§ **Instructions to follow**
Beginning with the first line of the data below, reproduce every line unchanged, ending with the line that holds "I feel a great".
/---
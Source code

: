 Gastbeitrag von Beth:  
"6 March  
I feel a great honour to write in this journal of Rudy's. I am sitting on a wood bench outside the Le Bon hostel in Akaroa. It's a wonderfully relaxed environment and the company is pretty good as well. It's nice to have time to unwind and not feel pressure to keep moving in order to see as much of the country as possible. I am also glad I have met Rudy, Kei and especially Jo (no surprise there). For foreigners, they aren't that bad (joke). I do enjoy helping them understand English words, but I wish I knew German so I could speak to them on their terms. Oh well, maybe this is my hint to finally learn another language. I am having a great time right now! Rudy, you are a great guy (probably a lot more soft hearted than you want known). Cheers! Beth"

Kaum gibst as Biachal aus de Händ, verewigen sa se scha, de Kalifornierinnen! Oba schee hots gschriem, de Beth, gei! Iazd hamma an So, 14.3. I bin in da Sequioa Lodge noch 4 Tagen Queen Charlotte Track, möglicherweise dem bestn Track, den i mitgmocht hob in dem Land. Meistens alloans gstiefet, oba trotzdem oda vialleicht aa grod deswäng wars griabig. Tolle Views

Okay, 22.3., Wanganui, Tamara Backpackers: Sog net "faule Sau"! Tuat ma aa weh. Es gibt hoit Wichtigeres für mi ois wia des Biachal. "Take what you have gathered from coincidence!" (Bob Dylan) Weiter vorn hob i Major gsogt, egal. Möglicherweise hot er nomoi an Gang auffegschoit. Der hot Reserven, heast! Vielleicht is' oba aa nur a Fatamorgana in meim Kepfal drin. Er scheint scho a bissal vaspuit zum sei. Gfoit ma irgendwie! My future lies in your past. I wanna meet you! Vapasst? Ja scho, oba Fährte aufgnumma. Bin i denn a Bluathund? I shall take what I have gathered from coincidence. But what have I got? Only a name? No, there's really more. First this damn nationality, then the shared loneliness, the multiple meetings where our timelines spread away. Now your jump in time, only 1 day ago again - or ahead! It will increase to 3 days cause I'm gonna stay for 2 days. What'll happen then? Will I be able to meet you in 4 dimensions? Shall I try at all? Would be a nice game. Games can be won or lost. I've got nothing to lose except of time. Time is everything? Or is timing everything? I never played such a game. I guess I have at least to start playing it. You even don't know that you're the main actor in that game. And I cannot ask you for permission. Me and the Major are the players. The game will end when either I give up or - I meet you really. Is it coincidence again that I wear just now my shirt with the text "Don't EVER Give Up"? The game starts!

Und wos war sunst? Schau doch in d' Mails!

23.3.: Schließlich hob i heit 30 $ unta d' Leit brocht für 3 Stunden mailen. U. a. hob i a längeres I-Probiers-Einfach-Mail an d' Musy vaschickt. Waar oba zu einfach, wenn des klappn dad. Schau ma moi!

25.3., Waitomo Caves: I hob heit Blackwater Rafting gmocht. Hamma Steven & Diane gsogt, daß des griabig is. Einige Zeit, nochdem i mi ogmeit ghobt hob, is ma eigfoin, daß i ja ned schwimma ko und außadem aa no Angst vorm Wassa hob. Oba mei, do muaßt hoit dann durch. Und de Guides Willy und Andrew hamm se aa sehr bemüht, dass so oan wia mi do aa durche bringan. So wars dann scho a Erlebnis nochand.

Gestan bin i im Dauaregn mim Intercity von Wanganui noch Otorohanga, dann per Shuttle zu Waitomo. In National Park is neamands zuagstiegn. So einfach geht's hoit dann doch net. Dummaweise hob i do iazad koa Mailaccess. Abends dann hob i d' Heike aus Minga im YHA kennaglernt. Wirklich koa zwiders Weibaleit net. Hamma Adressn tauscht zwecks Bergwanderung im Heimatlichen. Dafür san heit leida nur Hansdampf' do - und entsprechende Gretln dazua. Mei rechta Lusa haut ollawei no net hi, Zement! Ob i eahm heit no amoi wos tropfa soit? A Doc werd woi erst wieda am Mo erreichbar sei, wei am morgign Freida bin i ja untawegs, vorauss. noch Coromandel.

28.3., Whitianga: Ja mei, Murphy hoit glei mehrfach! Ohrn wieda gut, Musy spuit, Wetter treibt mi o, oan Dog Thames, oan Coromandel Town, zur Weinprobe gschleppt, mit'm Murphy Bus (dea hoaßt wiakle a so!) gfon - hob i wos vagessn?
\---
§ **Result of the exercise**
Source code

: Gastbeitrag von Beth:  
"6 March  
I feel a great honour to write in this journal of Rudy's. I am sitting on a wood bench outside the Le Bon hostel in Akaroa. It's a wonderfully relaxed environment and the company is pretty good as well. It's nice to have time to unwind and not feel pressure to keep moving in order to see as much of the country as possible. I am also glad I have met Rudy, Kei and especially Jo (no surprise there). For foreigners, they aren't that bad (joke). I do enjoy helping them understand English words, but I wish I knew German so I could speak to them on their terms. Oh well, maybe this is my hint to finally learn another language. I am having a great time right now! Rudy, you are a great guy (probably a lot more soft hearted than you want known). Cheers! Beth"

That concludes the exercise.